The King himself! My grandfather always said that his impression was that he looked "just as he did on a penny".

I think, though, that my baby grandpa's affections really lay with the Prince of Wales. Something about the postscript to this is exquisite in its adoration:

"This morning we all went over to the stadium and practised for the march past and got back in time for lunch. This afternoon, we march past HRH the Prince of Wales as Chief Scout of Wales. In the middle of it all down came the rain and we all got wet. After tea we had an enormous meeting round a rather small camp fire. The different contingents gave different songs and the night went off very well. We got back to our tent and turned in. P.S. The Prince attended the camp fire."

Did he, indeed.

How much more fun could a boy in 1924 be having? Wait until I tell you about my grandfather's wide-eyed reportage on the employees the Osram Electric Lamp Works!
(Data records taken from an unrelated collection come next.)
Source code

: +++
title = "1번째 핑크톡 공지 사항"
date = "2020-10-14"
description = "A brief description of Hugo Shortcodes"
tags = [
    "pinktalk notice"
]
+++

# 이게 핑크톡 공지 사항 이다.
"It is a tremendous place and only 500 out of 4-5,000 employees are men. "

Heavens alive!

There is so, so much more. Thank you, thank you uncle J.

Monday, September 17, 2007

lolgos

First, a word about yarak. There are lots of lyrical and technical descriptions, but basically, for us hawking laypersons, we can think of it as your basic hawk game face. It is the posture and expression a hawk assumes when it is ON.
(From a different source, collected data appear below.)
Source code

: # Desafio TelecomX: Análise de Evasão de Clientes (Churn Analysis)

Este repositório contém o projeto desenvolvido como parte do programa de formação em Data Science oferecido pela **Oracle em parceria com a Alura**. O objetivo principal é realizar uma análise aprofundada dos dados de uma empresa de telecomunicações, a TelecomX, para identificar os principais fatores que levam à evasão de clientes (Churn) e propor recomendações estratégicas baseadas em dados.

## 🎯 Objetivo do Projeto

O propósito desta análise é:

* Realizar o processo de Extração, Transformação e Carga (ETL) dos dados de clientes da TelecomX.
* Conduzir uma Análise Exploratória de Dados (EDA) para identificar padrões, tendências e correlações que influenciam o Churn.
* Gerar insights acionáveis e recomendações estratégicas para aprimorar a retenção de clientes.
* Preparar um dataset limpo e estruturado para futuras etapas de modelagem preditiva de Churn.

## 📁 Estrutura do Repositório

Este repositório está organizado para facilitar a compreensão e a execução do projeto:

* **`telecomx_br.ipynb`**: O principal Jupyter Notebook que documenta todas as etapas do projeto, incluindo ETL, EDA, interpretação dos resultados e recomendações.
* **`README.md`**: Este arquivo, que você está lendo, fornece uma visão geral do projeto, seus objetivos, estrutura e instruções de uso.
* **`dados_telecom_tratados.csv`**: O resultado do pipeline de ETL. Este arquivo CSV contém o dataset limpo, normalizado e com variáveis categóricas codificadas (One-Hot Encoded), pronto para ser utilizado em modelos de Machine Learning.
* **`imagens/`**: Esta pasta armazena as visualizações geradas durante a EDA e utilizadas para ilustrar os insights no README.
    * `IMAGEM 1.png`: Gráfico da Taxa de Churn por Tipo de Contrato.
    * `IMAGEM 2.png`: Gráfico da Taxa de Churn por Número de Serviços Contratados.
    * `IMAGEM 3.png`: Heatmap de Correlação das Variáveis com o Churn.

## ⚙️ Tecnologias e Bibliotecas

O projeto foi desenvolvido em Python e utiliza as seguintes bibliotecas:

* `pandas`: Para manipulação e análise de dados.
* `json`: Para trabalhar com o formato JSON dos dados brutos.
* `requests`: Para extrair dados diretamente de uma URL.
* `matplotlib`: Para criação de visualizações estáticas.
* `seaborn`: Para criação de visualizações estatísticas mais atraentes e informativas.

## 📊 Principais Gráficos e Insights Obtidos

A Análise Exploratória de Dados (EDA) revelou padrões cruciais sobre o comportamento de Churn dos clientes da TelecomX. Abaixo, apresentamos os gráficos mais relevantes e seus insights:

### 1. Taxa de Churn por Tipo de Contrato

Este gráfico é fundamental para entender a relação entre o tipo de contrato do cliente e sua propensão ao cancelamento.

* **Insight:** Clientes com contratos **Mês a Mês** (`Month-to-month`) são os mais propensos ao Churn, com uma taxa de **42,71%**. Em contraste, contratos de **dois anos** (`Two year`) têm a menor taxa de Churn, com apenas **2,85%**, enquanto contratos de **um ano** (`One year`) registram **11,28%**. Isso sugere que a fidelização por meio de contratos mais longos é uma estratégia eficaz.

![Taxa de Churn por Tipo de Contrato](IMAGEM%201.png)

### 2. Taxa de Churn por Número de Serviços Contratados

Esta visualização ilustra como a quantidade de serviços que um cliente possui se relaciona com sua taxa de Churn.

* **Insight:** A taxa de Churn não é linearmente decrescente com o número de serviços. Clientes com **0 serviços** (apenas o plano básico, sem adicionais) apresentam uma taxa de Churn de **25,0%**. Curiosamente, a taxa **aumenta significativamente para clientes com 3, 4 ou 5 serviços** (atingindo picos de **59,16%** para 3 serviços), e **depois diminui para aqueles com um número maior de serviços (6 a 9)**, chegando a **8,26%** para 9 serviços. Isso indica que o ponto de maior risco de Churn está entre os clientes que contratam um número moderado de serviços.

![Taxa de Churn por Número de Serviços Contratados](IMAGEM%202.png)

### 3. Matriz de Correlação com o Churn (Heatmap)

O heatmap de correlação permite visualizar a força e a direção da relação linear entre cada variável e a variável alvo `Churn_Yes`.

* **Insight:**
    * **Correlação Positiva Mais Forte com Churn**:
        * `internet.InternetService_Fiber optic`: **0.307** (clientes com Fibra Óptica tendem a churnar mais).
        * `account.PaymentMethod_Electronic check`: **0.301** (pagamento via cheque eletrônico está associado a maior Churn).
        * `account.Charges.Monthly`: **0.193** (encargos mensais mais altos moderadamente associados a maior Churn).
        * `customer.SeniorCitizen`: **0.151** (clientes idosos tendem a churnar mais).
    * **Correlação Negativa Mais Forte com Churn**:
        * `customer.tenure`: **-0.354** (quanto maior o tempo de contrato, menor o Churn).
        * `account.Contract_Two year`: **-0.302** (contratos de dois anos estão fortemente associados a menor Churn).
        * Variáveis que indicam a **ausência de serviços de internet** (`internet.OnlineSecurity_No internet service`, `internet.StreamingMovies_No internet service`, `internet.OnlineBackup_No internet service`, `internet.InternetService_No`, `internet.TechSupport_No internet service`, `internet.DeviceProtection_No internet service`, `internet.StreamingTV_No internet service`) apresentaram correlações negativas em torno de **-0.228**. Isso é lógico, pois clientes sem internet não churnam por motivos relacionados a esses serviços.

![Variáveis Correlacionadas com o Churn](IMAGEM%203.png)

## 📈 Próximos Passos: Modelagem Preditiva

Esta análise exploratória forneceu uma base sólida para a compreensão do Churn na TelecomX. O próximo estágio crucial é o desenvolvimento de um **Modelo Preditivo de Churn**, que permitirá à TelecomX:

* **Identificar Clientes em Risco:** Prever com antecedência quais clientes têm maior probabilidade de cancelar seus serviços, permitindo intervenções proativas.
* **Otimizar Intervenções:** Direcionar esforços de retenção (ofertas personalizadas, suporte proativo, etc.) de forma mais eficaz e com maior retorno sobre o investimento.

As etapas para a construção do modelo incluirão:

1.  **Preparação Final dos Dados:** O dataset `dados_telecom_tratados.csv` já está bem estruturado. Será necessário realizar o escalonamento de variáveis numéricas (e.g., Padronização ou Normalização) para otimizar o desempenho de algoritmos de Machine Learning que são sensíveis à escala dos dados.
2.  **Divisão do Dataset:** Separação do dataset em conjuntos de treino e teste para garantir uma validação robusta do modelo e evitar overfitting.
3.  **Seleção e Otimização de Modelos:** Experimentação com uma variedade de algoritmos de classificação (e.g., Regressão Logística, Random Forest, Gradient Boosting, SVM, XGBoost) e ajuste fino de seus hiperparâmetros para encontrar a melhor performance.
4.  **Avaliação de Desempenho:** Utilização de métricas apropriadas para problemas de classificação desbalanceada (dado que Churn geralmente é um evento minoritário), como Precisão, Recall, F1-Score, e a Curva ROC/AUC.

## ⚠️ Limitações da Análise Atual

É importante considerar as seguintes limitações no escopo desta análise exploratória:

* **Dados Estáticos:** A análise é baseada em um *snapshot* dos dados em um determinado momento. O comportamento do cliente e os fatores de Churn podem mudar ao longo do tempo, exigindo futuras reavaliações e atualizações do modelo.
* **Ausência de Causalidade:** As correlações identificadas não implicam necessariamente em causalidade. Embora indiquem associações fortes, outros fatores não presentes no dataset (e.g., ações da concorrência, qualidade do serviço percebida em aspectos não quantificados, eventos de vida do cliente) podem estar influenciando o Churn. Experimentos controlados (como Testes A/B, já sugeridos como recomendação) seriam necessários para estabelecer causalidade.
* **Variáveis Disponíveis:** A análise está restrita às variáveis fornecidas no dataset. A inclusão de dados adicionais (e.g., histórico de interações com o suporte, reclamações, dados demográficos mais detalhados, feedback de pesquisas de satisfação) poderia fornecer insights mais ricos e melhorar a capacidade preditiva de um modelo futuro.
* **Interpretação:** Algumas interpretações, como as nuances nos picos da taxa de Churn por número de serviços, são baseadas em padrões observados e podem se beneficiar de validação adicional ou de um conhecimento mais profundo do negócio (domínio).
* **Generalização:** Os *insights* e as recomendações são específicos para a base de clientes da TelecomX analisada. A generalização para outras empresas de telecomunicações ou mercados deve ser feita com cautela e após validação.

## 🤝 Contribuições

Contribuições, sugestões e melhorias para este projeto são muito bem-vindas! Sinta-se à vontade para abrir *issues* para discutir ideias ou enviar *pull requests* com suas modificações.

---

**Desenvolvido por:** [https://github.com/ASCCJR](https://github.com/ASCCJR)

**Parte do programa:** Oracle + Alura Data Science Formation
Today, Mabel was pretty darn yarakky. Crested head feathers. Penetrating, military gaze. Dropped ultra-ready wings. All I could think of was ...


Photoshop props to Pluvialis, who mercifully loves to make me laugh more than she is sensitive to outrageous mockery of her bird.

Sunday, September 16, 2007

Head of a pin


I had a notably godless childhood. Or maybe a God-less one, because although there was barely a frankincense-scented whiff of religion, there were plenty of gods around. My mother's world -- and the top of her dresser -- was a metauniversal jamboree of bhagavats, emblems, archetypes, goddesses and totem animals. Candles and flowers and tiny resin-cast foxes at the feet of a little brass Shiva. A foot-long reclining Buddha loomed over a plastic figurine of the Evil Queen in Snow White. No, really.

And her guardian angel, of course. Bringer of parking spaces and protector against ills we know not of. She didn't live with the others, but all by herself on the bedside table. A tiny conical wooden shape for angel raiment, blue, daintily painted with flowers, with a teeny-tiny wooden head and teeny filagree brass wings and the teeniest-tiniest expression of beatitude ever managed by a 000 brush. Even to my five-year-old hands she was light as a feather and smelled like the drawer my grandfather's handkerchiefs lived in. She had been sitting on mum's bedside table, wherever she went, since long before I was born. I think she was from Mexico.

The angel in the picture, though, is mine. Mum made her for me out of Fimo and two little gold-effect fans and some foil moons and a tiny gold shell for her halo. Mum's thumbprint is on her left sleeve.

She stands next to my pencil-cup and my memo-block with the silver X paperweight on it and my Penguin of Death mug, which holds a Great Bustard feather and a crackly, fractured bit of honesty and a magpie feather and an otherworldly, snow-white puff of goshawk down.

Another little talisman clambake, on the other side of the world.

Friday, September 14, 2007

Bank run


Ladies and gentlemen, my first real-live run on a bank! I took this shot this morning of the bankbook-clutching queue outside Northern Rock, which ... actually, never mind the boring details. Suffice to say that this is category-A hysterical mob behaviour. Very sedate, neatly dressed, well-behaved and typically nicely-combed-silvery-haired-and-pensioned hysterical mob behaviour, but still. Just outside the frame there is a pair of bemused-looking cops watching to make sure that no-one did anything ... well, mobbish.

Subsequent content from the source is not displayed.